Representations and Dynamical Systems
(A) The causal calculus being introduced can help reveal the generating mechanism of a discrete dynamical system, regardless of the different lossless representations it may have, that is, representations that preserve (most of) the information of the system from which it can be reconstructed in full. This ability comes from the property of closed deterministic systems that must preserve their algorithmic complexity along its time evolution given that its generating mechanism is always the same at every time step except for the time index that can be encoded by only log(n) bits. This means that any deviation from log(n) indicates that the system is not closed or not deterministic and is thus possibly interacting with some other system for which we can identify its interacting elements by perturbing them and measuring their deviation from log(n).
(B) A one-dimensional evolving system displays the same information elements determining the different causal regions after an instantaneous observation following a perturbation analysis. In a Cellular Automaton, after two random row perturbations, the algorithmic calculus reveals which rows have been artificially perturbed, with gray cells showing the identified neutral row, the last (top-down) in the dynamic evolution, indicating the time direction of the system. See Figure 3.
(C) Unlike (A), Entropy is not invariant to different object descriptions.
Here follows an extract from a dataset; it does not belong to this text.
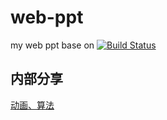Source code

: # web-ppt
my web ppt base on [![Build Status](https://travis-ci.org/hakimel/reveal.js.svg?branch=master)](https://travis-ci.org/hakimel/reveal.js)

## 内部分享
[动画、算法](https://jasonchen1982.github.io/web-ppt/d4-sharing/#/)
Shown here is a tree-like representation of a constructed causal network with low algorithmic randomness but near maximum Entropy degree sequence (Supplemental Information 8), a contradiction, given the recursive nature of the graph and the zero Shannon entropy rate of its adjacency matrix, diverging from its expected Shannon entropy.
(D) Latest nodes in the same graph depicted in (C) are identified by their neutral nature, revealing the time order and thereby exposing the generating mechanism of the recursive network.